ApiJect
Trade Secrets Policy

Pursuant to the above-referenced business relationship, ApiJect will be, or has been, sharing with LICENSEE ApiJect Strictly Confidential Information (as defined herein) in order to further its business interests, such as to implement, develop, install, operationalize, test, manufacture, commercialize and/or optimize (collectively, “develop”) the design, manufacturing, use, stability, quality, desirability, feasibility and/or effectiveness of various ApiJect products, equipment and processes, including various aspects of: (A) BFS manufacturing and related processes and equipment configurations (i) specific and unique to ApiJect Designed Vials, and/or (ii) designed or modified to produce medical devices, as needed or recommended to address the quality and/or performance requirements or objectives stemming from application of BFS for production of medical devices at scale; and (B) specifications, designs, performance
criteria and/or manufacturing parameters developed to produce ApiJect-designed BFS vials, needle hubs and other components or accessories for use with the ApiJect platform or modular injection systems (any and all of (A) and (B) being referred to herein collectively as “ApiJect Developments”).

This Policy sets forth various protocols, policies and guidelines that specify how ApiJect Strictly Confidential Information is to be protected by LICENSEE in order for LICENSEE to comply with its obligations under the Existing Agreements pertaining to such information. Nothing in this Policy is intended to remove, replace, reduce or minimize any obligations or restrictions that LICENSEE may be subject to under the Existing Agreements. Additionally, to the extent that a Confidentiality Agreement or another of the Existing Agreements comprises a limited term, LICENSEE hereby agrees that by signing this Policy, LICENSEE is agreeing to maintain (i) all trade secrets included in ApiJect Strictly Confidential Information that is disclosed, or has been disclosed, to LICENSEE, as trade secrets for so long as the foregoing remain trade secret under relevant U.S. laws, and (ii) all ApiJect Strictly Confidential Information in
accordance with this Policy for so long as the information is not within an Exception as set forth herein.

“ApiJect Strictly Confidential Information” comprises (i) ApiJect trade secrets, which are of a unique nature and comprise significant economic value to ApiJect and any unauthorized disclosure of such may result in irreparable and substantial harm to ApiJect, by allowing third parties to unfairly compete with ApiJect; (ii) Know-How1, (iii) commercial confidential information and proprietary information that is economically valuable to ApiJect and over which ApiJect maintains heightened levels of control and confidentiality obligations; and/or (iv) any information and data related to ApiJect Developments, development endeavors, instructions, inquiries, interim tests, test parameters and test results, procedures, recommended settings or configurations for manufacturing processes, specifications, parameter values, equipment set point combinations, mold specifications, cold process specifications, communications, data, conclusions, analysis, reports, hypothesis and data that results from testing the foregoing, and documentation (all of the foregoing irrespective of the manner or means of conveyance or medium via which it is communicated irrespective of whether it is protected or protectable under trade secret laws or patent laws), in each case (clauses (i) through (iv)), that is: (a) within the scope of the areas of development identified on Schedule A herein, which may be updated and communicated to LICENSEE from time to time by ApiJect; or (b) marked or otherwise identified to LICENSEE as “ApiJect Strictly Confidential Information.”

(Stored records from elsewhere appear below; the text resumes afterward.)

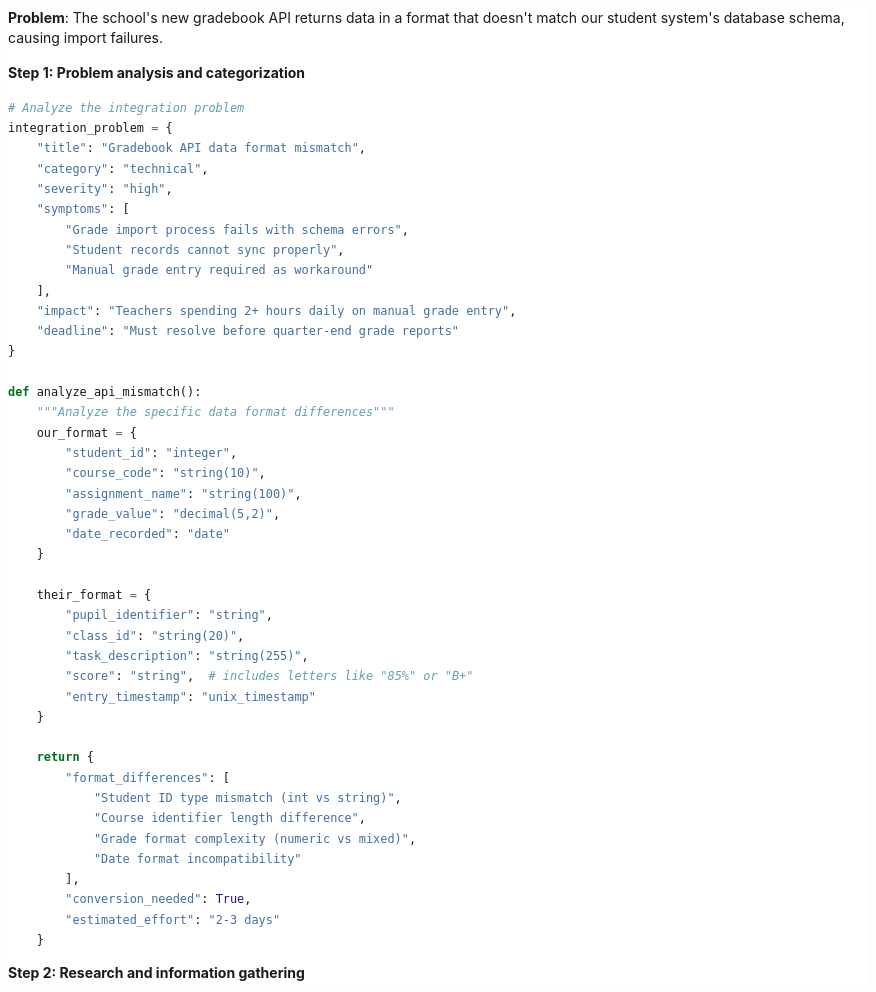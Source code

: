 **Problem**: The school's new gradebook API returns data in a format that doesn't match our student system's database schema, causing import failures.

**Step 1: Problem analysis and categorization**

```python
# Analyze the integration problem
integration_problem = {
    "title": "Gradebook API data format mismatch",
    "category": "technical",
    "severity": "high",
    "symptoms": [
        "Grade import process fails with schema errors",
        "Student records cannot sync properly",
        "Manual grade entry required as workaround"
    ],
    "impact": "Teachers spending 2+ hours daily on manual grade entry",
    "deadline": "Must resolve before quarter-end grade reports"
}

def analyze_api_mismatch():
    """Analyze the specific data format differences"""
    our_format = {
        "student_id": "integer",
        "course_code": "string(10)",
        "assignment_name": "string(100)",
        "grade_value": "decimal(5,2)",
        "date_recorded": "date"
    }
    
    their_format = {
        "pupil_identifier": "string",
        "class_id": "string(20)",
        "task_description": "string(255)",
        "score": "string",  # includes letters like "85%" or "B+"
        "entry_timestamp": "unix_timestamp"
    }
    
    return {
        "format_differences": [
            "Student ID type mismatch (int vs string)",
            "Course identifier length difference",
            "Grade format complexity (numeric vs mixed)",
            "Date format incompatibility"
        ],
        "conversion_needed": True,
        "estimated_effort": "2-3 days"
    }

```

**Step 2: Research and information gathering**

Exceptions: It is agreed that information will not be considered ApiJect Strictly Confidential Information to the extent, but only to the extent, that such information: (i) is demonstrably known to LICENSEE prior to undertaking any activities in relation to ApiJect or receiving any confidential or proprietary information from ApiJect; (ii) is or becomes publicly known through no wrongful act of LICENSEE; or (iii) was independently developed by LICENSEE without materially relying on ApiJect confidential or proprietary information, and such development can be demonstrated by written record.

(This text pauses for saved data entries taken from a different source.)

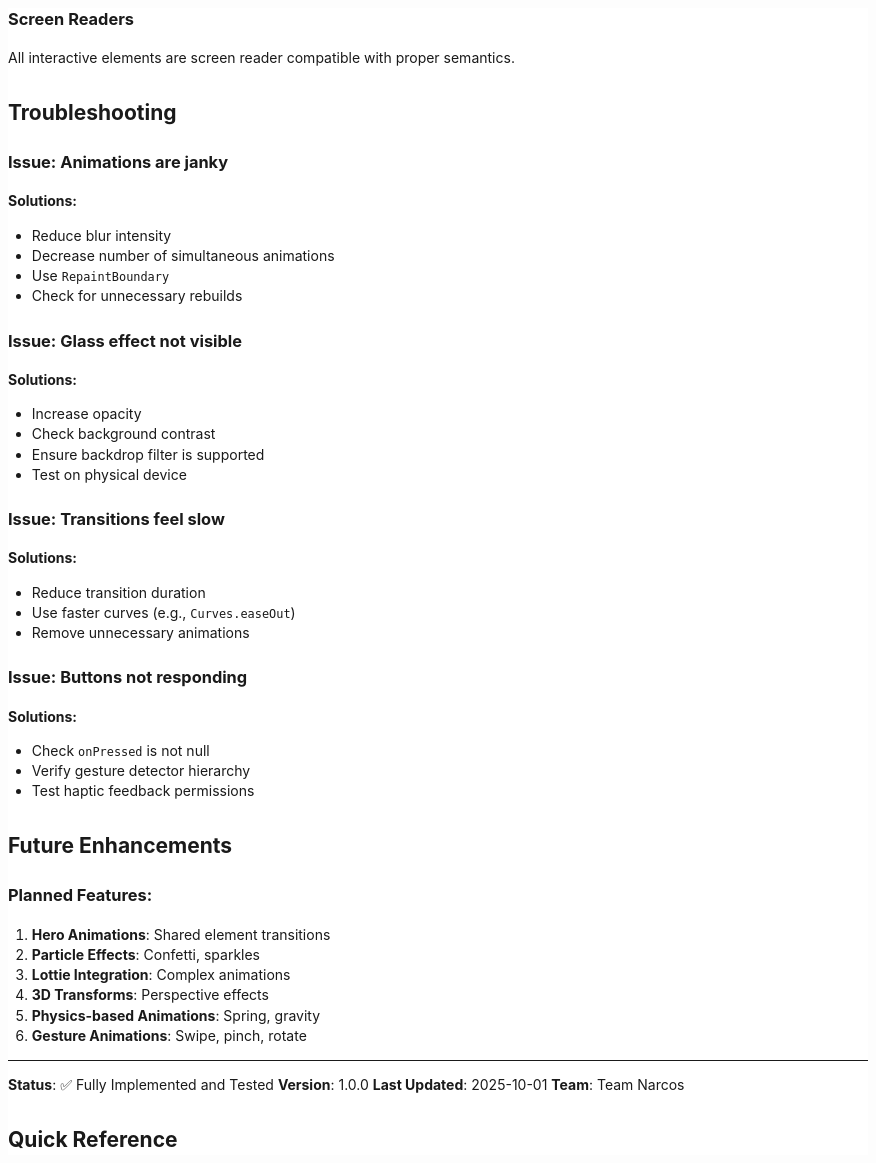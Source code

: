 ### Screen Readers
All interactive elements are screen reader compatible with proper semantics.

## Troubleshooting

### Issue: Animations are janky
**Solutions:**
- Reduce blur intensity
- Decrease number of simultaneous animations
- Use `RepaintBoundary`
- Check for unnecessary rebuilds

### Issue: Glass effect not visible
**Solutions:**
- Increase opacity
- Check background contrast
- Ensure backdrop filter is supported
- Test on physical device

### Issue: Transitions feel slow
**Solutions:**
- Reduce transition duration
- Use faster curves (e.g., `Curves.easeOut`)
- Remove unnecessary animations

### Issue: Buttons not responding
**Solutions:**
- Check `onPressed` is not null
- Verify gesture detector hierarchy
- Test haptic feedback permissions

## Future Enhancements

### Planned Features:
1. **Hero Animations**: Shared element transitions
2. **Particle Effects**: Confetti, sparkles
3. **Lottie Integration**: Complex animations
4. **3D Transforms**: Perspective effects
5. **Physics-based Animations**: Spring, gravity
6. **Gesture Animations**: Swipe, pinch, rotate

---

**Status**: ✅ Fully Implemented and Tested
**Version**: 1.0.0
**Last Updated**: 2025-10-01
**Team**: Team Narcos

## Quick Reference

LICENSEE agrees that deviation from this Policy may result in irreparable harm to ApiJect and its ability to protect its developments under relevant intellectual property laws.

LICENSEE shall:

LICENSEE, by signing an Existing Agreement that includes an obligation to abide by this Policy, agrees to adhere to the terms and conditions contained herein with regard to Strictly Confidential Information and that this Policy is made a part of that Existing Agreement.